▶ Aim of the exercise
In the entries below, find each line with the word "game" and pull it out.

▶ Task data
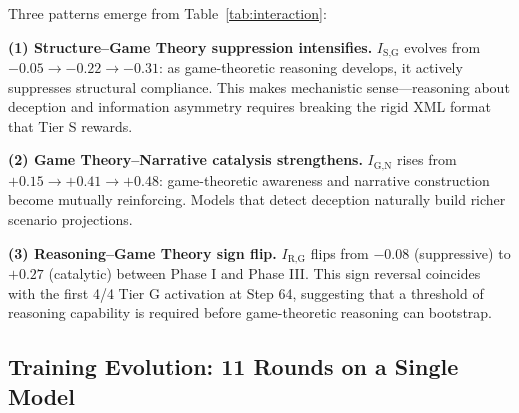 \documentclass[sigconf]{acmart}
\begin{document}
Three patterns emerge from Table~\ref{tab:interaction}:

\textbf{(1) Structure--Game Theory suppression intensifies.} $I_{\text{S,G}}$ evolves from $-0.05 \to -0.22 \to -0.31$: as game-theoretic reasoning develops, it actively suppresses structural compliance. This makes mechanistic sense---reasoning about deception and information asymmetry requires breaking the rigid XML format that Tier S rewards.

\textbf{(2) Game Theory--Narrative catalysis strengthens.} $I_{\text{G,N}}$ rises from $+0.15 \to +0.41 \to +0.48$: game-theoretic awareness and narrative construction become mutually reinforcing. Models that detect deception naturally build richer scenario projections.

\textbf{(3) Reasoning--Game Theory sign flip.} $I_{\text{R,G}}$ flips from $-0.08$ (suppressive) to $+0.27$ (catalytic) between Phase I and Phase III. This sign reversal coincides with the first 4/4 Tier G activation at Step 64, suggesting that a threshold of reasoning capability is required before game-theoretic reasoning can bootstrap.

\subsection{Training Evolution: 11 Rounds on a Single Model}
\end{document}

▶ Problem solution
\textbf{(1) Structure--Game Theory suppression intensifies.} $I_{\text{S,G}}$ evolves from $-0.05 \to -0.22 \to -0.31$: as game-theoretic reasoning develops, it actively suppresses structural compliance. This makes mechanistic sense---reasoning about deception and information asymmetry requires breaking the rigid XML format that Tier S rewards.
\textbf{(2) Game Theory--Narrative catalysis strengthens.} $I_{\text{G,N}}$ rises from $+0.15 \to +0.41 \to +0.48$: game-theoretic awareness and narrative construction become mutually reinforcing. Models that detect deception naturally build richer scenario projections.
\textbf{(3) Reasoning--Game Theory sign flip.} $I_{\text{R,G}}$ flips from $-0.08$ (suppressive) to $+0.27$ (catalytic) between Phase I and Phase III. This sign reversal coincides with the first 4/4 Tier G activation at Step 64, suggesting that a threshold of reasoning capability is required before game-theoretic reasoning can bootstrap.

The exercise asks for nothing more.